Personal information
- Full name: Aleksandr Vladimirovich Lomakin
- Date of birth: 14 February 1995 (age 31)
- Place of birth: Moscow, Russia
- Height: 1.72 m (5 ft 7+1⁄2 in)
- Position: Midfielder

Team information
- Current team: FC Yenisey Krasnoyarsk
- Number: 90

Youth career
- SDYuSShOR-63 Smena Moscow
- FC Lokomotiv Moscow

Senior career*
- Years: Team / Apps / (Gls)
- 2014–2016: FC Yenisey Krasnoyarsk / 34 / (5)
- 2015: → União de Leiria (loan) / 8 / (1)
- 2017–2020: FC Ural Yekaterinburg / 2 / (0)
- 2017–2018: → FC Yenisey Krasnoyarsk (loan) / 13 / (4)
- 2018–2019: → FC Fakel Voronezh (loan) / 29 / (0)
- 2019–2020: → FC Yenisey Krasnoyarsk (loan) / 20 / (1)
- 2020–2025: FC Yenisey Krasnoyarsk / 158 / (41)
- 2025: FC Orenburg / 1 / (0)
- 2025–2026: FC Torpedo Moscow / 8 / (1)
- 2026: → FC Dynamo Brest (loan) / 9 / (0)
- 2026–: FC Yenisey Krasnoyarsk / 0 / (0)

International career
- 2010: Russia U-15 / 2 / (0)
- 2010–2011: Russia U-16 / 14 / (9)
- 2011–2012: Russia U-17 / 12 / (6)

= Aleksandr Lomakin =

Russian footballer (born 1995)

Aleksandr Vladimirovich Lomakin (Александр Владимирович Ломакин; born 14 February 1995) is a Russian football player who plays for FC Yenisey Krasnoyarsk.

==Club career==
He made his debut in the Russian Football National League for FC Yenisey Krasnoyarsk on 20 September 2014 in a game against FC Gazovik Orenburg.
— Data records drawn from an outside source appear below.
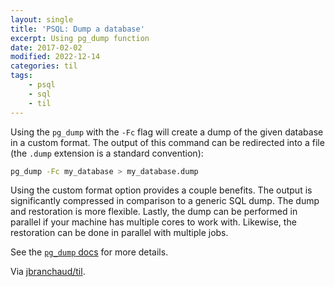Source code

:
 ```yaml
---
layout: single
title: 'PSQL: Dump a database'
excerpt: Using pg_dump function
date: 2017-02-02
modified: 2022-12-14
categories: til
tags:
    - psql
    - sql
    - til
---
```


Using the `pg_dump` with the `-Fc` flag will create a dump of the given
database in a custom format. The output of this command can be redirected
into a file (the `.dump` extension is a standard convention):

```bash
pg_dump -Fc my_database > my_database.dump
```

Using the custom format option provides a couple benefits. The output is
significantly compressed in comparison to a generic SQL dump. The dump and
restoration is more flexible. Lastly, the dump can be performed in parallel
if your machine has multiple cores to work with. Likewise, the restoration
can be done in parallel with multiple jobs.

See the
[`pg_dump` docs](http://www.postgresql.org/docs/current/static/app-pgdump.html)
for more details.

Via [jbranchaud/til](https://github.com/jbranchaud/til).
He made his Russian Premier League debut for FC Ural Yekaterinburg on 25 April 2017 in a game against FC Spartak Moscow. On 19 June 2019, he joined FC Yenisey Krasnoyarsk for the third time on loan until the end of the 2019–20 season. On 4 July 2020 he moved to Yenisey on a permanent basis, signing a 2-year contract.
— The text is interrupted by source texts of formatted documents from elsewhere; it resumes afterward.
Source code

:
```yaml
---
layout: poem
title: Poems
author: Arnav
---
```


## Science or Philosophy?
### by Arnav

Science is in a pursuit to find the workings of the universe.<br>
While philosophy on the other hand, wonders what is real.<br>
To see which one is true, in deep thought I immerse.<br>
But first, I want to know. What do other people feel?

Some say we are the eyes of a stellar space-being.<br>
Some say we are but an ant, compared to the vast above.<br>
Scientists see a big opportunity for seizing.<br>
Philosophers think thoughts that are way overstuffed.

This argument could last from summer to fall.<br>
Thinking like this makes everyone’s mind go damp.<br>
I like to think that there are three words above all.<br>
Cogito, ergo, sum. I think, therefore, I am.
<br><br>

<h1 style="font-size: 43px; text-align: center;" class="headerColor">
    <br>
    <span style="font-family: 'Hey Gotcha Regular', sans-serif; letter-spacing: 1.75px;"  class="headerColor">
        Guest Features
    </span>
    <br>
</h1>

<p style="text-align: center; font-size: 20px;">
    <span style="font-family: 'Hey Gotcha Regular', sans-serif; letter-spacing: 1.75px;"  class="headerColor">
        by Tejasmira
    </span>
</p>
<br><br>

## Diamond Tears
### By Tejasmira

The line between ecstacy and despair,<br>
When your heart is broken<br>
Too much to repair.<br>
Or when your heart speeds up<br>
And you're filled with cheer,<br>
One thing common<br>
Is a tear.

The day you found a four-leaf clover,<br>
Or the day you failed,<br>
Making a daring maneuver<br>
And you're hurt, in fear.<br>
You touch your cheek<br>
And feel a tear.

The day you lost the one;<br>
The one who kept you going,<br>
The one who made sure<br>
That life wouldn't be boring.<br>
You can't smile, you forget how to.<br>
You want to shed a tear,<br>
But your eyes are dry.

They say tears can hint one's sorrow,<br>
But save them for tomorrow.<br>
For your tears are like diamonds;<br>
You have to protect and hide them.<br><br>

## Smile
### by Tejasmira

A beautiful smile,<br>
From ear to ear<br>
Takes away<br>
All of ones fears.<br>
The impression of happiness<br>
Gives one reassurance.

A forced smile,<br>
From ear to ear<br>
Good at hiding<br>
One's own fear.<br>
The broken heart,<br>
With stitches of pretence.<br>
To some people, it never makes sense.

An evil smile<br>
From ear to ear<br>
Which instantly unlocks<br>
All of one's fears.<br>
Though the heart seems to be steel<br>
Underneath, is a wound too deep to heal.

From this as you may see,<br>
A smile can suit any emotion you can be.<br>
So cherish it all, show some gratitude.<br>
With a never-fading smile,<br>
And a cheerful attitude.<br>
On 11 September 2025, Lomakin signed a two-season contract with FC Torpedo Moscow.

==Personal life==
On 3 December 2018, his younger brother Aleksei Lomakin, a member of the Under-21 squad for FC Lokomotiv Moscow, was found dead in Moscow at the age of 18.